# Loopback cable for E-MU Tracker Pre USB



## BK_856er (Oct 23, 2009)

I've gone back and forth a bit in making a USB preamp/soundcard decision, but now I think I'm settled on the E-MU Tracker Pre USB 2.0 due to the fact that I can find some other uses for it.

This product has phantom powered balanced/unbalanced combo XLR+1/4" inputs and and balanced/unbalanced 1/4" outputs. Output ground lift options, too.

For the loopback should I use a simple 1/4" TS cable between the output and the "combo" XLR center input, i.e., an unbalanced connection?

Alternatively there is the functionally equivalent 1/4" TS --> RCA adapter plug as an option.

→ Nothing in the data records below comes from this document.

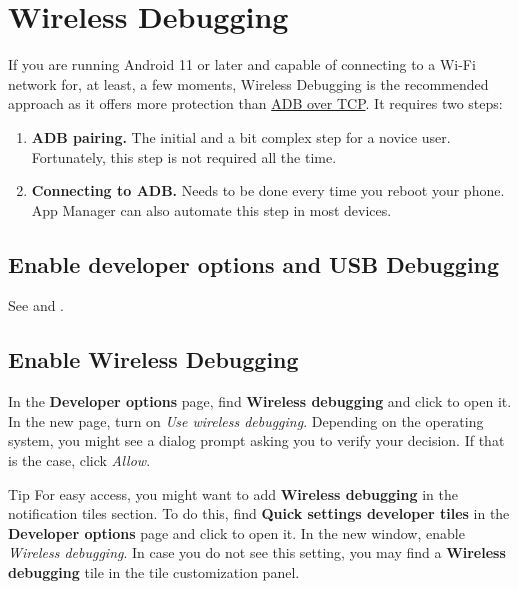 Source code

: \section{Wireless Debugging}\label{sec:wireless-debugging} %
If you are running Android 11 or later and capable of connecting to a Wi-Fi network for, at least, a few moments,
Wireless Debugging is the recommended approach as it offers more protection than \hyperref[sec:adb-over-tcp]{ADB over TCP}.
It requires two steps:
\begin{enumerate}
    \item \textbf{ADB pairing.} The initial and a bit complex step for a novice user. Fortunately,
    this step is not required all the time.
    \item \textbf{Connecting to ADB.} Needs to be done every time you reboot your phone. App Manager
    can also automate this step in most devices.
\end{enumerate}

\subsection{Enable developer options and USB Debugging}\label{subsec:enable-developer-options-and-usb-debugging} %
See  and .

\subsection{Enable Wireless Debugging}\label{subsec:enable-wireless-debugging} %
In the \textbf{Developer options} page, find \textbf{Wireless debugging} and click to open it. In
the new page, turn on \textit{Use wireless debugging}. Depending on the operating system, you might
see a dialog prompt asking you to verify your decision. If that is the case, click \textit{Allow}.

\begin{tip}{Tip}
    For easy access, you might want to add \textbf{Wireless debugging} in the notification tiles
    section. To do this, find \textbf{Quick settings developer tiles} in the \textbf{Developer
    options} page and click to open it. In the new window, enable \textit{Wireless debugging}.
    In case you do not see this setting, you may find a \textbf{Wireless debugging} tile in the tile
    customization panel.
\end{tip}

For REW use my intention is to use the EMM-6 mic.

Thanks!

BK


----------



## BK_856er (Oct 23, 2009)

Some details for clarification:










And some info from "page 49":


----------



## brucek (Apr 11, 2006)

Simply connect a 1/4" TS (unbalanced) cable between the right line out to the right line-in (combo jack).

Run your soundcard calibration routine. Save the file and point REW to it.

Now run a Measurement from 0-20000Hz with the loopback in place to be sure your response result is a flat line (indicating the soundcard cal file is valid). Before the measure, be sure to run Check Levels and Calibrate SPL routines.

Remove the loopback, and that right channel is now used for your mic-in (XLR) and line-out to the receiver.

brucek


----------



## BK_856er (Oct 23, 2009)

Thanks!

Ordered the following:

- E-MU Tracker USB preamp and sound card
- 1/4" TS cable (5')
- 1/4" TS --> dual RCA splitter (6")
- XLR cable (15')
- CSL "calibrated" EMM-6 mic
(-still need to pick up a RS SPL meter)

I think that covers it on the hardware side.

BK


----------



## BK_856er (Oct 23, 2009)

I received the E-MU Tracker Pre today and started to play with it. So far, so good. Nice little unit.

Seems to work great as a high-quality headphone pre-amp, which was one of my other secondary applications.

Below is my first attempt at REW soundcard calibration (cal + measure curves). Vertical axis is 0.1dB/division. Everything look OK to the experts? :nerd:











BK


----------



## brucek (Apr 11, 2006)

> Everything look OK


Yep.....

brucek


----------